Back when such things were considered amusing because nothing more amusing had yet to be invented, my grandfather was fond of reciting limericks as part of the Presbyterian after-dinner frivolity, as we drank tea as viscous as crude oil from the depths of the north Atlantic. Tea fully capable of walking on its hind legs up and out of the pot, across the room, and into your cup, whether you wanted it to or not.
This masterpiece was one of his favourites:
There was a young lady of Lynn,
Who was so uncommonly thin
That when she assayed
To drink lemonade
She slipped through the straw and fell in.
I don’t know why this limerick came to mind, but I thought it best, before referencing it, to look it up and verify whether I remembered it correctly, especially the usage and meaning of the word ‘assay.’ The version of the poem (yes, a limerick is a poem, don’t get all pompous and righteous with me) I found on the internet spelled it essayed, which is an entirely different and appalling subject, but the more appalling thing is the internet also asserts that ‘assay’ is an archaic term for ‘attempt.’ I am not sure how I feel about being archaic enough to be able to correctly use an archaic word in a sentence, but I do know how I feel about the archaic persistence of the five-paragraph essay in modern academia. Discountenanced. Vexed. And dare I say, plagued.

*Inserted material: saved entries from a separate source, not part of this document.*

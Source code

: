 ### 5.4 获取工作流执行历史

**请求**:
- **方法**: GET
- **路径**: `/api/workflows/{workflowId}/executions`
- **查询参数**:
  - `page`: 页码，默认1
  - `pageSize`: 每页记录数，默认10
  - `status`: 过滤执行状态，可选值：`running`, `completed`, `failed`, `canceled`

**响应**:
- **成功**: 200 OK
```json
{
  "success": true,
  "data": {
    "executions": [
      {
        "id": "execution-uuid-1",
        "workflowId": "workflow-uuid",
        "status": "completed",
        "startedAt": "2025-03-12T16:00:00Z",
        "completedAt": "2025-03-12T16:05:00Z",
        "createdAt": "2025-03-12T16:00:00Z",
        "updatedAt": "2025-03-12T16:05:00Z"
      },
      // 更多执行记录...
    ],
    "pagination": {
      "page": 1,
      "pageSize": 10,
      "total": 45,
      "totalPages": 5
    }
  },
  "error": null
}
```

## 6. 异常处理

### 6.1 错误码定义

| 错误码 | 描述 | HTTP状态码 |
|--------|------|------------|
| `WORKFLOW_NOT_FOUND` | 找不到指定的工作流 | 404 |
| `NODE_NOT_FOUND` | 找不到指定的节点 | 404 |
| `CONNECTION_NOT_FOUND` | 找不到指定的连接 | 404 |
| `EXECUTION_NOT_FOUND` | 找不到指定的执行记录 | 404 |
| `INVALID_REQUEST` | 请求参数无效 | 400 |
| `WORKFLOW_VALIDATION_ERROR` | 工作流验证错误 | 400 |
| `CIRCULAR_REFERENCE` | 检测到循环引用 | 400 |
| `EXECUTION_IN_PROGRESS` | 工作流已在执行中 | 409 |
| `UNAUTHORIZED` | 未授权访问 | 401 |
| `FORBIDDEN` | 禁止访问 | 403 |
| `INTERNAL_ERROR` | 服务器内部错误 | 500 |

I don’t know when the five-paragraph essay became the gold standard, but it was certainly after my time because I had never heard of it. If you are also in the dark, it can be explained in two words: Bart Simpson.
The five-paragraph essay goes like this. Paragraph one: the introduction. The nature of an introduction usually needs no introduction. Except when it does. In the five-paragraph essay, the introduction must, without exception, tell the reader what you are going to tell them. Do not try to get fancy and make it interesting to read. Stick to the facts of the facts you are about to factually lay out. The next three paragraphs are the body of the essay. Whether the essay is three pages long or thirty, apparently you must stick to three paragraphs or risk exploding the brain of your TA. Each of these fine paragraphs must start with a topic sentence and conclude with a concluding sentence. You are encouraged to start these paragraphs with “This paragraph is about” and end it with “In conclusion,” so as not to cause the reader distress. This is called ‘signposting,’ a comforting practice, especially if the reader is a complete idiot. The fifth paragraph is the concluding conclusion that repeats the conclusions of the previous three paragraphs. My short story course helpfully suggests that, in this paragraph, you should also communicate any questions your analysis raised that you were not able to answer. That is, you should leave a deep, gaping, trench that will swallow the reader whole. A conclusion that is no longer a conclusion.
I’m also taking a course called Writing Process and Practice. The objective of this course is to dump all over the five-paragraph essay. It’s repetitive and boring, I learned. It’s restrictive and stuffy, I learned. It’s a poster child for how not to write an argument, I learned. Luckily, I learned all this before I had to write my short story essay. I applied sentence-level rhetorical techniques. I made things interesting. I used more than five paragraphs. I got 73%. I was admonished for not saying “in conclusion” enough. I was pitied for my poor use of poor writing. I was given a chance to correct my lack of understanding of the five-paragraph essay and resubmit my assignment. I have until April to do this. I think it will take me at least until then to get over my outrage. In conclusion, at least they didn’t make me write “I love the five-paragraph essay” on the blackboard five hundred times.